Monarch Butterfly Habitat at Risk

ByABC News
April 23, 2001, 11:37 AM

April 24 -- Each fall, clouds of some 70 million black and orange monarch butterflies fly from Canada to a small Mexican village, the longest migration of any butterfly.

But each year, the butterfly's habitat in Angangueo, a village in the central Mexican state of Michoacan, grows smaller, as logging and agriculture reduce the forest where the delicate insects spend the winter.

"It's estimated that around some of these reserves as many as 60,000 trees a year are being cut simply for fuel wood for cooking fires and keeping people warm," says Bill Toone, a conservationist at the San Diego Zoo.

Conservationists at the zoo were asked to help promote eco-tourism to the area, both to help save the forest and help local people profit from the annual migration, which attracts 300,000 tourists. Bilingual educators from the zoo have teamed up with local tour guides to discuss how to enhance the experience of tourists.

Pine Needle Baskets

"This program's for people as much as butterflies," Toone says. "To help to plant trees, fuel trees, not trees for the butterfly, but trees that the locals can use as fuel."

Conservationists are hoping eco-tourism can take the place of income lost when butterfly sanctuaries are created.

"We're not telling them not to use the forest," says Deirdre Ballou, an educator with the San Diego Zoo. "We're trying to teach them that there are alternate ways of income, but there are also ways that they can use the forest without destroying it."

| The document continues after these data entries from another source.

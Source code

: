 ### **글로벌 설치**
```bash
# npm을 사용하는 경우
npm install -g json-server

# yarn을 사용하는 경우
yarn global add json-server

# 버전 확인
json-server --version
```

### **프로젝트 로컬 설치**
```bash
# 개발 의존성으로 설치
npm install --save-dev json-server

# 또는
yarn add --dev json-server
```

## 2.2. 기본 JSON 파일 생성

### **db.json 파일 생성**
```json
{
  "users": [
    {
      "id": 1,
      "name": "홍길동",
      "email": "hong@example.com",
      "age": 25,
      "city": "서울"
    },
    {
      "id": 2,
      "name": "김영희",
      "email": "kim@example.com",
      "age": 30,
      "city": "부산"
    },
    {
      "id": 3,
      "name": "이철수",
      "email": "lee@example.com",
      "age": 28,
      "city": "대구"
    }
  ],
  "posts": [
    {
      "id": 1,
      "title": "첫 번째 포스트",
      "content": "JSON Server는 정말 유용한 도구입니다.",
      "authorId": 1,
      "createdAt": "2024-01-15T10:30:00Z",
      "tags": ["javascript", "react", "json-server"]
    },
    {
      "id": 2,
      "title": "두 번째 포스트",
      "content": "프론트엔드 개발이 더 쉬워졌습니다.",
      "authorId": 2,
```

That includes baskets made from fallen pine needles, like those handcrafted by a local women's cooperative.

"The ones that really sell are the small baskets," Ballou says. The baskets are also sold in gift shops at the San Diego Zoo and the Wild Animal Park in California.

Local people are now talking about protecting the butterfly by saving the forest, says Mexican biologist Benigno Salazar Martinez. They understand their future is tied to the monarch butterfly, just as the butterfly's future is tied to theirs.